Autoren auf Reisen - der Neid könnt einen fressen! |
Ein Deutscher und ein Pole wollen einen Oligarchen aus dem Hinterland von Sibirien retten, der im letzten Gefängnis vor der chinesischen Grenze sein Dasein fristet. Der Oligarch Chodorkowskij erinnert sehr an den inhaftierten Michail Chodorkowski und auch den Russland-Trip den die beiden hinlegen, ist sehr fundiert.
Bis ans Ende der Welt.
Olaf Kühl schrieb mit „Tote Tiere“ einen klassischen Abenteuerroman, der neben der Spannung, die zum Teil schon in den Thriller hineinreicht, viel mehr zu bieten hat, als diesen anschwellenden Nervenkitzel. In Fahrten mit Boot, Bahn, Bus oder maroden Taxis lernen sie Russland von unten kennen.
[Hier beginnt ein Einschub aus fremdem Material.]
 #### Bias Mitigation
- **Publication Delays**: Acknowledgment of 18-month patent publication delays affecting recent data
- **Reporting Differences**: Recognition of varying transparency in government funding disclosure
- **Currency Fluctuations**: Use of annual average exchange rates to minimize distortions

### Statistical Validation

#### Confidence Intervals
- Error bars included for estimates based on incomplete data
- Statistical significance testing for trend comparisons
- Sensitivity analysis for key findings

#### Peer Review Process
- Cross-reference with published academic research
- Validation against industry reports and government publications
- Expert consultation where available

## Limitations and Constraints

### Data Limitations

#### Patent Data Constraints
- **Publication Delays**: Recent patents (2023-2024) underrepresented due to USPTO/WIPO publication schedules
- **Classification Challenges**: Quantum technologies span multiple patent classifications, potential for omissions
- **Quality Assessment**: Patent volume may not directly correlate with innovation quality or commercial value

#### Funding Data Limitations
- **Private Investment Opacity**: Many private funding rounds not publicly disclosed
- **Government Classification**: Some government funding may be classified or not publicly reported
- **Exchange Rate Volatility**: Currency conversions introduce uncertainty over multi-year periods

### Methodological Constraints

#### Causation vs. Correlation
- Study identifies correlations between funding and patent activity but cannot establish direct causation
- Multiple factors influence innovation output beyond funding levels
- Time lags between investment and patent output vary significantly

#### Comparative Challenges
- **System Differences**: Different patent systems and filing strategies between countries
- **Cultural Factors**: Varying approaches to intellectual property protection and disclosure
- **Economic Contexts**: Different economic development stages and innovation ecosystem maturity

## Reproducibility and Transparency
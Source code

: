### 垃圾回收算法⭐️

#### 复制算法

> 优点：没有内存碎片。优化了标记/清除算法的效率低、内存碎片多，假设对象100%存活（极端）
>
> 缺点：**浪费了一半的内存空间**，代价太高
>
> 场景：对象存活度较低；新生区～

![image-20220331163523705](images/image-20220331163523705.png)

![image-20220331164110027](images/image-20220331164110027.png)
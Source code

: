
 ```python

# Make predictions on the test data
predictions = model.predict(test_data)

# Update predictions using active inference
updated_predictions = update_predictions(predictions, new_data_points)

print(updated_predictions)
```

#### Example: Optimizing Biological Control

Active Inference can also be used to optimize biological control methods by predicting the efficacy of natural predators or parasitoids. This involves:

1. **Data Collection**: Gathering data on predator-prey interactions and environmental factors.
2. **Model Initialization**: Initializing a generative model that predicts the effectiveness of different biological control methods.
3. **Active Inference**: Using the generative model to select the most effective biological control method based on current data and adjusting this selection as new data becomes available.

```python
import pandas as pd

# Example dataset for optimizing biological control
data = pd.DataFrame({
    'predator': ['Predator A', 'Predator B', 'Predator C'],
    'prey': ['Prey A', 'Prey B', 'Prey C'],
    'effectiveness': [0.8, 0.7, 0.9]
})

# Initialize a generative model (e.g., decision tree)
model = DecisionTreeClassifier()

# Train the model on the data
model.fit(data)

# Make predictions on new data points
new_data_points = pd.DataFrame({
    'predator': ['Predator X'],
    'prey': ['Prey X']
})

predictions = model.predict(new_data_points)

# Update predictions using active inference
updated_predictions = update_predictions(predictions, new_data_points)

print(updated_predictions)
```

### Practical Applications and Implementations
Es sind Städte wie Irkutsk oder Tschita, Orte wo die wahre russische Seele beheimatet ist, Orte die man wahrscheinlich nie persönlich kennen lernen wird, doch diese spannende Fremdheit macht diesen Roman zu einer wirklich sehr lesenswerten Fokussierung auf das neue Russland.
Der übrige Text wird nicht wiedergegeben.